EnergyOMNI's Perspectives|Westwood: Insights on the Offshore Wind Industry for 2026

-EnergyOMNI's Perspectives|Westwood: Insights on the Offshore Wind Industry for 2026

EnergyOMNI's Perspectives|Westwood: Insights on the Offshore Wind Industry for 2026

Publish time: 2026-01-30
Read article

OMNI_PERSPECTIVES_2.webp (57 KB)

 

Edited by EnergyOMNI

UK-based energy consultancy Westwood has recently released its insights on the offshore wind industry for 2026, titled "Five Offshore Wind Themes to Watch in 2026." The offshore wind market slowed further in 2025, prompting a shift in behaviours. Government are adjusting its tendering policies. At the same time developers and the supply chain are exercising more discipline with their investments. Looking ahead to 2026, Westwood identifies five key themes:

1. Balancing industrial and energy policy

In 2026, governments will need to face the growing challenge of balancing rapid offshore wind deployment with maximising economic benefit for local industries. The dilemma of whether to focus on rapid project delivery or protecting (and growing) local suppliers is taking centre stage. How governments resolve this trade-off will influence investment decisions, project timelines, and the overall pace of offshore wind growth.

Recent discussions in Taiwan on the draft rules for offshore wind zonal development Round 3-3 also highlight the balancing act between industrial policy and energy strategy. Meeting the electricity demand arising from the expansion of the AI industry and advanced semiconductor manufacturing processes—particularly the growing demand for green power under net-zero emissions and environmental sustainability goals—means that renewable energy development is no longer solely an energy policy issue, but also a critical component of industrial development.
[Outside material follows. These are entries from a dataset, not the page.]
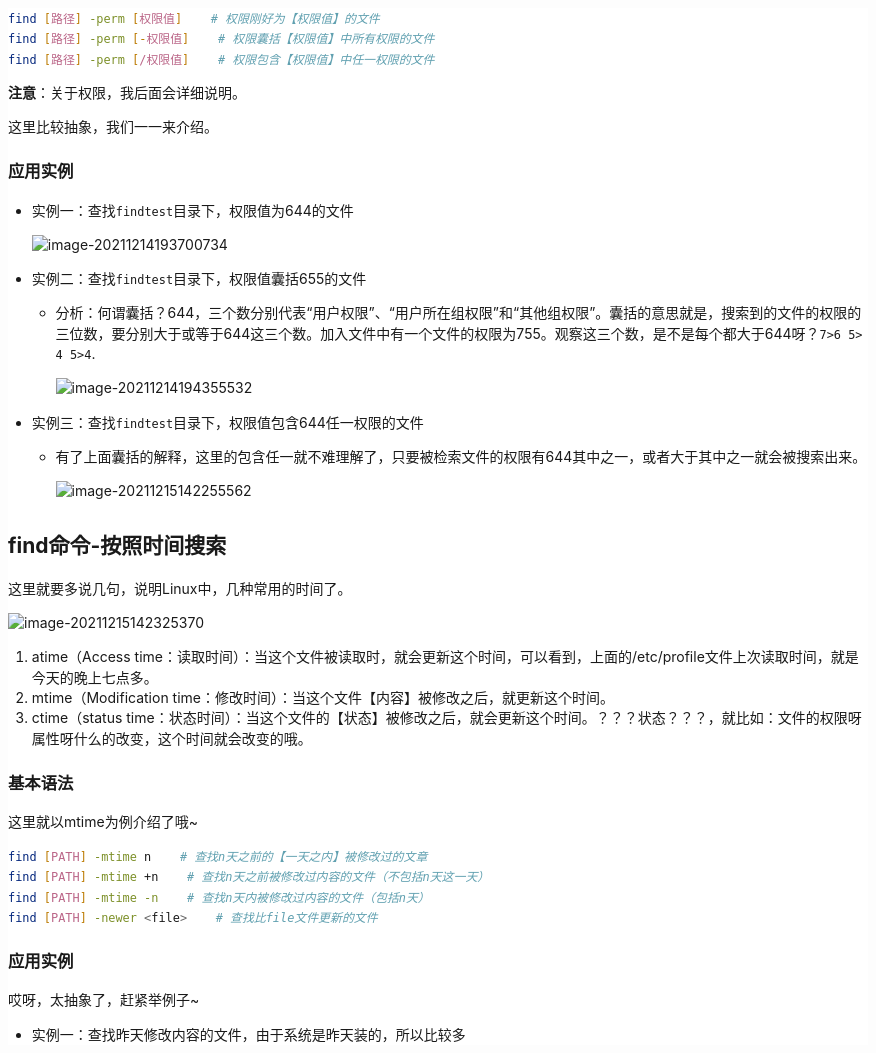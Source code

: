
 ```bash
find [路径] -perm [权限值]    # 权限刚好为【权限值】的文件
find [路径] -perm [-权限值]    # 权限囊括【权限值】中所有权限的文件
find [路径] -perm [/权限值]    # 权限包含【权限值】中任一权限的文件
```

**注意**：关于权限，我后面会详细说明。

这里比较抽象，我们一一来介绍。

### 应用实例

- 实例一：查找`findtest`目录下，权限值为644的文件

  ![image-20211214193700734](https://klelee-image.oss-cn-qingdao.aliyuncs.com/image/image-20211214193700734.png)

- 实例二：查找`findtest`目录下，权限值囊括655的文件

  - 分析：何谓囊括？644，三个数分别代表“用户权限”、“用户所在组权限”和“其他组权限”。囊括的意思就是，搜索到的文件的权限的三位数，要分别大于或等于644这三个数。加入文件中有一个文件的权限为755。观察这三个数，是不是每个都大于644呀？`7>6 5>4 5>4`.

    ![image-20211214194355532](https://klelee-image.oss-cn-qingdao.aliyuncs.com/image/image-20211214194355532.png)

- 实例三：查找`findtest`目录下，权限值包含644任一权限的文件

  - 有了上面囊括的解释，这里的包含任一就不难理解了，只要被检索文件的权限有644其中之一，或者大于其中之一就会被搜索出来。

    ![image-20211215142255562](https://klelee-image.oss-cn-qingdao.aliyuncs.com/image/image-20211215142255562.png)

## find命令-按照时间搜索

这里就要多说几句，说明Linux中，几种常用的时间了。

![image-20211215142325370](https://klelee-image.oss-cn-qingdao.aliyuncs.com/image/image-20211215142325370.png)

1. atime（Access time：读取时间）：当这个文件被读取时，就会更新这个时间，可以看到，上面的/etc/profile文件上次读取时间，就是今天的晚上七点多。
2. mtime（Modification time：修改时间）：当这个文件【内容】被修改之后，就更新这个时间。
3. ctime（status time：状态时间）：当这个文件的【状态】被修改之后，就会更新这个时间。？？？状态？？？，就比如：文件的权限呀属性呀什么的改变，这个时间就会改变的哦。

### 基本语法

这里就以mtime为例介绍了哦~

```bash
find [PATH] -mtime n    # 查找n天之前的【一天之内】被修改过的文章
find [PATH] -mtime +n    # 查找n天之前被修改过内容的文件（不包括n天这一天）
find [PATH] -mtime -n    # 查找n天内被修改过内容的文件（包括n天）
find [PATH] -newer <file>    # 查找比file文件更新的文件
```

### 应用实例

哎呀，太抽象了，赶紧举例子~

- 实例一：查找昨天修改内容的文件，由于系统是昨天装的，所以比较多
The Ministry of Economic Affairs estimates that green electricity demand will reach 40 billion kWh by 2030. The current draft sets the grid-connection timeline for Phase 3-3 between 2030 and 2031, with the aim of ensuring a timely and sufficient supply of green power. However, Taiwan's domestic wind power supply chain is concerned about the risk of supply chain disruption following the removal of the industrial relevance plan(local content) requirements. As a result, industry stakeholders are calling for a higher weighting for local industrial benefits under the ESG planning criteria, in order to strengthen developers' incentives to collaborate with domestic suppliers.

2. Developer and supplier Strategic shifts to capture more value

Developer strategies have shifted from growth at all costs to "value over volume". This has resulted in developers increasingly divesting stakes in projects and shifting to partnership structures to manage risk and capital exposure. Westwood expects divestments to continue in 2026 with some companies exiting the sector, while others look to secure value from more advanced projects (especially those with offtake agreements), or reduce exposure to higher cost / risk developments such as floating wind or projects in newer markets.

Other ways that developers may seek to capture more value is through the increased focus on service offerings. An example of this includes Orsted entering into a preferred supplier agreement to supply its Osonic technology to Luxcara. Currently, Luxcara is developing the 1.5 GW Waterekke and the 300 MW Waterkant offshore wind farms in Germany. Under the agreement, Orsted will also provide engineering, procurement, and construction consultancy services. Orsted's decision to license its low-noise monopile installation technology highlights a new opportunity: developers can generate additional revenue as a direct technology supplier.

At the same time, supply chain players are moving beyond traditional roles, potentially becoming equity stakeholders in projects. Ming Yang looks at opportunities outside China, including reported interest in ScotWind projects. These moves suggest a desire to be more directly involved in projects, but likely as a means to secure turbine orders and gain exposure to new markets rather than becoming a long-term operator. With developers increasingly selling down stakes, an opportunity is emerging for supply chain companies to step in as co-investors and take direct equity positions.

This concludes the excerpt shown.